Stored data entries:
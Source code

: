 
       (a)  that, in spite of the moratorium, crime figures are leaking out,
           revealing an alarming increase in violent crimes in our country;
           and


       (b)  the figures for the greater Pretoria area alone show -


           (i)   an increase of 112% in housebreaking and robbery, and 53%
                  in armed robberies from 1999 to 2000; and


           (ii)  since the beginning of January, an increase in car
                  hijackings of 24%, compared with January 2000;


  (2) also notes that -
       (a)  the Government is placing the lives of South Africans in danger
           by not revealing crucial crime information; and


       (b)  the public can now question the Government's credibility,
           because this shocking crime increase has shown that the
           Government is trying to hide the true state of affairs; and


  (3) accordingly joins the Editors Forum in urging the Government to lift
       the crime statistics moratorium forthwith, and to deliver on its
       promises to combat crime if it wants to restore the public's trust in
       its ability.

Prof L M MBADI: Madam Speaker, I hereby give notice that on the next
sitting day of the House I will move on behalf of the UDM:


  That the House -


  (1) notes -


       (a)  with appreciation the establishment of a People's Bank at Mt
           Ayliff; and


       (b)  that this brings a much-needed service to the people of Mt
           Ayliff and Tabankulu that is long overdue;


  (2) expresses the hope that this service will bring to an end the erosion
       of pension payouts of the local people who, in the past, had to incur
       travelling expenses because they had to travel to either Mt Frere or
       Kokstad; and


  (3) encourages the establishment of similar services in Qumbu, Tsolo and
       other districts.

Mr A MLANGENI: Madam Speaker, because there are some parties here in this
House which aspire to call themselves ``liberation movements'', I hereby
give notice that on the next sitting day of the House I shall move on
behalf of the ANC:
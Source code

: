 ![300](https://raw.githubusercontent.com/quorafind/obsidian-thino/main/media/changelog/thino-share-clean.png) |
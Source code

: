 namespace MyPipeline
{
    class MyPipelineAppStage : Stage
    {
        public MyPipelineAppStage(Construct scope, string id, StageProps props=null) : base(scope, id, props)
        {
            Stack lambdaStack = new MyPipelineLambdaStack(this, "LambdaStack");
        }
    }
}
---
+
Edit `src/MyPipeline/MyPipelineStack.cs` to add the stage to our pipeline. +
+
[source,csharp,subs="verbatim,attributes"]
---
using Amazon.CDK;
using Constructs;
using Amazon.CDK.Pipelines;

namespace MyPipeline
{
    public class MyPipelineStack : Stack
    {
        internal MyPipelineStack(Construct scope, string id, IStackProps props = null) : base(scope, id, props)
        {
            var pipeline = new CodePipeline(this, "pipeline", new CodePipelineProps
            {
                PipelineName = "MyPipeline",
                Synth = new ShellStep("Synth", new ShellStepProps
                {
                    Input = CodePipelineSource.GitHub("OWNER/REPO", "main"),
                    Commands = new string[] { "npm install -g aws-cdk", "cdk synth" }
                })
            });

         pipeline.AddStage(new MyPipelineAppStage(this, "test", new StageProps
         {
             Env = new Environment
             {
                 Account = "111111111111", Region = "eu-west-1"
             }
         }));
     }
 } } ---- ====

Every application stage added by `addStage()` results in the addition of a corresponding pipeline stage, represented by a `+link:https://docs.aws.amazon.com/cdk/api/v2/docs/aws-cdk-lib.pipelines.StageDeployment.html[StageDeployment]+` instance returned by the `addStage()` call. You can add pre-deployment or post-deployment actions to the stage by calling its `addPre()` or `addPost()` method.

*EXERCISE INSTRUCTIONS*:
Reproduce exactly, please, only the lines from the start of the data above to the line that contains "travelling expenses because", with both ends kept.

*SOLUTION FOR THIS EXERCISE*:
Source code

: 
       (a)  that, in spite of the moratorium, crime figures are leaking out,
           revealing an alarming increase in violent crimes in our country;
           and


       (b)  the figures for the greater Pretoria area alone show -


           (i)   an increase of 112% in housebreaking and robbery, and 53%
                  in armed robberies from 1999 to 2000; and


           (ii)  since the beginning of January, an increase in car
                  hijackings of 24%, compared with January 2000;


  (2) also notes that -
       (a)  the Government is placing the lives of South Africans in danger
           by not revealing crucial crime information; and


       (b)  the public can now question the Government's credibility,
           because this shocking crime increase has shown that the
           Government is trying to hide the true state of affairs; and


  (3) accordingly joins the Editors Forum in urging the Government to lift
       the crime statistics moratorium forthwith, and to deliver on its
       promises to combat crime if it wants to restore the public's trust in
       its ability.

Prof L M MBADI: Madam Speaker, I hereby give notice that on the next
sitting day of the House I will move on behalf of the UDM:


  That the House -


  (1) notes -


       (a)  with appreciation the establishment of a People's Bank at Mt
           Ayliff; and


       (b)  that this brings a much-needed service to the people of Mt
           Ayliff and Tabankulu that is long overdue;


  (2) expresses the hope that this service will bring to an end the erosion
       of pension payouts of the local people who, in the past, had to incur
       travelling expenses because they had to travel to either Mt Frere or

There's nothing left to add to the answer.